# EXERCISE AIM
Before copying, set the pictures aside; then repeat every line below verbatim.

# RECORDS FOR THE TASK
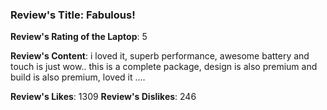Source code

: ### Review's Title: Fabulous!

**Review's Rating of the Laptop**: 5

**Review's Content**:
i loved it, superb performance, awesome battery and touch is just wow.. this is a complete package, design is also premium and build is also premium, loved it ....

**Review's Likes**: 1309
**Review's Dislikes**: 246
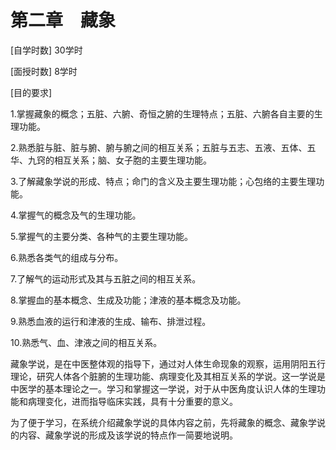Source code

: # 第二章　藏象

[自学时数] 30学时

[面授时数] 8学时

[目的要求]

1.掌握藏象的概念；五脏、六腑、奇恒之腑的生理特点；五脏、六腑各自主要的生理功能。

2.熟悉脏与脏、脏与腑、腑与腑之间的相互关系；五脏与五志、五液、五体、五华、九窍的相互关系；脑、女子胞的主要生理功能。

3.了解藏象学说的形成、特点；命门的含义及主要生理功能；心包络的主要生理功能。

4.掌握气的概念及气的生理功能。

5.掌握气的主要分类、各种气的主要生理功能。

6.熟悉各类气的组成与分布。

7.了解气的运动形式及其与五脏之间的相互关系。

8.掌握血的基本概念、生成及功能；津液的基本概念及功能。

9.熟悉血液的运行和津液的生成、输布、排泄过程。

10.熟悉气、血、津液之间的相互关系。

藏象学说，是在中医整体观的指导下，通过对人体生命现象的观察，运用阴阳五行理论，研究人体各个脏腑的生理功能、病理变化及其相互关系的学说。这一学说是中医学的基本理论之一。学习和掌握这一学说，对于从中医角度认识人体的生理功能和病理变化，进而指导临床实践，具有十分重要的意义。

为了便于学习，在系统介绍藏象学说的具体内容之前，先将藏象的概念、藏象学说的内容、藏象学说的形成及该学说的特点作一简要地说明。
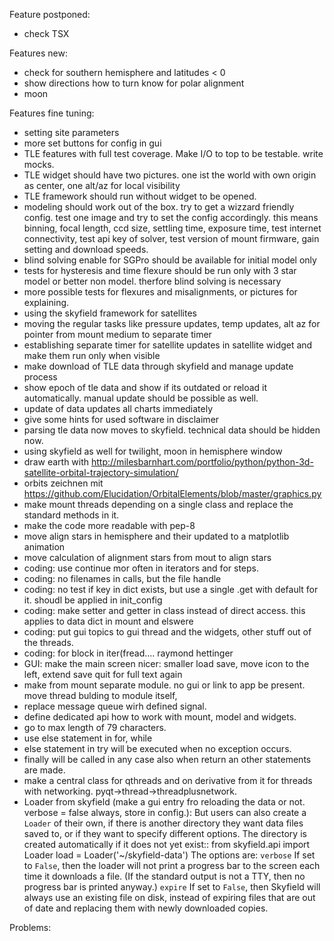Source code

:Feature postponed:
- check TSX

Features new:
- check for southern hemisphere and latitudes < 0
- show directions how to turn know for polar alignment
- moon

Features fine tuning:
- setting site parameters
- more set buttons for config in gui
- TLE features with full test coverage. Make I/O to top to be testable. write mocks.
- TLE widget should have two pictures. one ist the world with own origin as center, one alt/az for local visibility
- TLE framework should run without widget to be opened.
- modeling should work out of the box. try to get a wizzard friendly config. test one image and try to set the config
  accordingly. this means binning, focal length, ccd size, settling time, exposure time, test internet connectivity, test 
  api key of solver, test version of mount firmware, gain setting and download speeds.
- blind solving enable for SGPro should be available for initial model only
- tests for hysteresis and time flexure should be run only with 3 star model or better non model. therfore blind solving 
  is necessary
- more possible tests for flexures and misalignments, or pictures for explaining.
- using the skyfield framework for satellites 
- moving the regular tasks like pressure updates, temp updates, alt az for pointer from mount medium to separate timer
- establishing separate timer for satellite updates in satellite widget and make them run only when visible
- make download of TLE data through skyfield and manage update process
- show epoch of tle data and show if its outdated or reload it automatically. manual update should be possible as well.
- update of data updates all charts immediately
- give some hints for used software in disclaimer 
- parsing tle data now moves to skyfield. technical data should be hidden now.
- using skyfield as well for twilight, moon in hemisphere window
- draw earth with http://milesbarnhart.com/portfolio/python/python-3d-satellite-orbital-trajectory-simulation/
- orbits zeichnen mit https://github.com/Elucidation/OrbitalElements/blob/master/graphics.py
- make mount threads depending on a single class and replace the standard methods in it.
- make the code more readable with pep-8
- move align stars in hemisphere and their updated to a matplotlib animation
- move calculation of alignment stars from mout to align stars
- coding: use continue mor often in iterators and for steps.
- coding: no filenames in calls, but the file handle
- coding: no test if key in dict exists, but use a single .get with default for it. shoudl be applied in init_config
- coding: make setter and getter in class instead of direct access. this applies to data dict in mount and elswere
- coding: put gui topics to gui thread and the widgets, other stuff out of the threads.
- coding: for block in iter(fread.... raymond hettinger
- GUI: make the main screen nicer: smaller load save, move icon to the left, extend save quit for full text again
- make from mount separate module. no gui or link to app be present. move thread bulding to module itself, 
- replace message queue wirh defined signal.
- define dedicated api how to work with mount, model and widgets.
- go to max length of 79 characters.
- use else statement in for, while
- else statement in try will be executed when no exception occurs.
- finally will be called in any case also when return an other statements are made.
- make a central class for qthreads and on derivative from it for threads with networking. pyqt->thread->threadplusnetwork.
- Loader from skyfield (make a gui entry fro reloading the data or not. verbose = false always, store in config.):
    But users can also create a `Loader` of their own, if there is
    another directory they want data files saved to, or if they want to
    specify different options.  The directory is created automatically
    if it does not yet exist::
        from skyfield.api import Loader
        load = Loader('~/skyfield-data')
    The options are:
    ``verbose``
      If set to ``False``, then the loader will not print a progress bar
      to the screen each time it downloads a file.  (If the standard
      output is not a TTY, then no progress bar is printed anyway.)
    ``expire``
      If set to ``False``, then Skyfield will always use an existing
      file on disk, instead of expiring files that are out of date and
      replacing them with newly downloaded copies.


Problems:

# ANSWER AREA
Source code

: ### Review's Title: Fabulous!

**Review's Rating of the Laptop**: 5

**Review's Content**:
i loved it, superb performance, awesome battery and touch is just wow.. this is a complete package, design is also premium and build is also premium, loved it ....

**Review's Likes**: 1309
**Review's Dislikes**: 246
Source code

: # 第二章　藏象

[自学时数] 30学时

[面授时数] 8学时

[目的要求]

1.掌握藏象的概念；五脏、六腑、奇恒之腑的生理特点；五脏、六腑各自主要的生理功能。

2.熟悉脏与脏、脏与腑、腑与腑之间的相互关系；五脏与五志、五液、五体、五华、九窍的相互关系；脑、女子胞的主要生理功能。

3.了解藏象学说的形成、特点；命门的含义及主要生理功能；心包络的主要生理功能。

4.掌握气的概念及气的生理功能。

5.掌握气的主要分类、各种气的主要生理功能。

6.熟悉各类气的组成与分布。

7.了解气的运动形式及其与五脏之间的相互关系。

8.掌握血的基本概念、生成及功能；津液的基本概念及功能。

9.熟悉血液的运行和津液的生成、输布、排泄过程。

10.熟悉气、血、津液之间的相互关系。

藏象学说，是在中医整体观的指导下，通过对人体生命现象的观察，运用阴阳五行理论，研究人体各个脏腑的生理功能、病理变化及其相互关系的学说。这一学说是中医学的基本理论之一。学习和掌握这一学说，对于从中医角度认识人体的生理功能和病理变化，进而指导临床实践，具有十分重要的意义。

为了便于学习，在系统介绍藏象学说的具体内容之前，先将藏象的概念、藏象学说的内容、藏象学说的形成及该学说的特点作一简要地说明。
Source code

:Feature postponed:
- check TSX

Features new:
- check for southern hemisphere and latitudes < 0
- show directions how to turn know for polar alignment
- moon

Features fine tuning:
- setting site parameters
- more set buttons for config in gui
- TLE features with full test coverage. Make I/O to top to be testable. write mocks.
- TLE widget should have two pictures. one ist the world with own origin as center, one alt/az for local visibility
- TLE framework should run without widget to be opened.
- modeling should work out of the box. try to get a wizzard friendly config. test one image and try to set the config
  accordingly. this means binning, focal length, ccd size, settling time, exposure time, test internet connectivity, test 
  api key of solver, test version of mount firmware, gain setting and download speeds.
- blind solving enable for SGPro should be available for initial model only
- tests for hysteresis and time flexure should be run only with 3 star model or better non model. therfore blind solving 
  is necessary
- more possible tests for flexures and misalignments, or pictures for explaining.
- using the skyfield framework for satellites 
- moving the regular tasks like pressure updates, temp updates, alt az for pointer from mount medium to separate timer
- establishing separate timer for satellite updates in satellite widget and make them run only when visible
- make download of TLE data through skyfield and manage update process
- show epoch of tle data and show if its outdated or reload it automatically. manual update should be possible as well.
- update of data updates all charts immediately
- give some hints for used software in disclaimer 
- parsing tle data now moves to skyfield. technical data should be hidden now.
- using skyfield as well for twilight, moon in hemisphere window
- draw earth with http://milesbarnhart.com/portfolio/python/python-3d-satellite-orbital-trajectory-simulation/
- orbits zeichnen mit https://github.com/Elucidation/OrbitalElements/blob/master/graphics.py
- make mount threads depending on a single class and replace the standard methods in it.
- make the code more readable with pep-8
- move align stars in hemisphere and their updated to a matplotlib animation
- move calculation of alignment stars from mout to align stars
- coding: use continue mor often in iterators and for steps.
- coding: no filenames in calls, but the file handle
- coding: no test if key in dict exists, but use a single .get with default for it. shoudl be applied in init_config
- coding: make setter and getter in class instead of direct access. this applies to data dict in mount and elswere
- coding: put gui topics to gui thread and the widgets, other stuff out of the threads.
- coding: for block in iter(fread.... raymond hettinger
- GUI: make the main screen nicer: smaller load save, move icon to the left, extend save quit for full text again
- make from mount separate module. no gui or link to app be present. move thread bulding to module itself, 
- replace message queue wirh defined signal.
- define dedicated api how to work with mount, model and widgets.
- go to max length of 79 characters.
- use else statement in for, while
- else statement in try will be executed when no exception occurs.
- finally will be called in any case also when return an other statements are made.
- make a central class for qthreads and on derivative from it for threads with networking. pyqt->thread->threadplusnetwork.
- Loader from skyfield (make a gui entry fro reloading the data or not. verbose = false always, store in config.):
    But users can also create a `Loader` of their own, if there is
    another directory they want data files saved to, or if they want to
    specify different options.  The directory is created automatically
    if it does not yet exist::
        from skyfield.api import Loader
        load = Loader('~/skyfield-data')
    The options are:
    ``verbose``
      If set to ``False``, then the loader will not print a progress bar
      to the screen each time it downloads a file.  (If the standard
      output is not a TTY, then no progress bar is printed anyway.)
    ``expire``
      If set to ``False``, then Skyfield will always use an existing
      file on disk, instead of expiring files that are out of date and
      replacing them with newly downloaded copies.


Problems:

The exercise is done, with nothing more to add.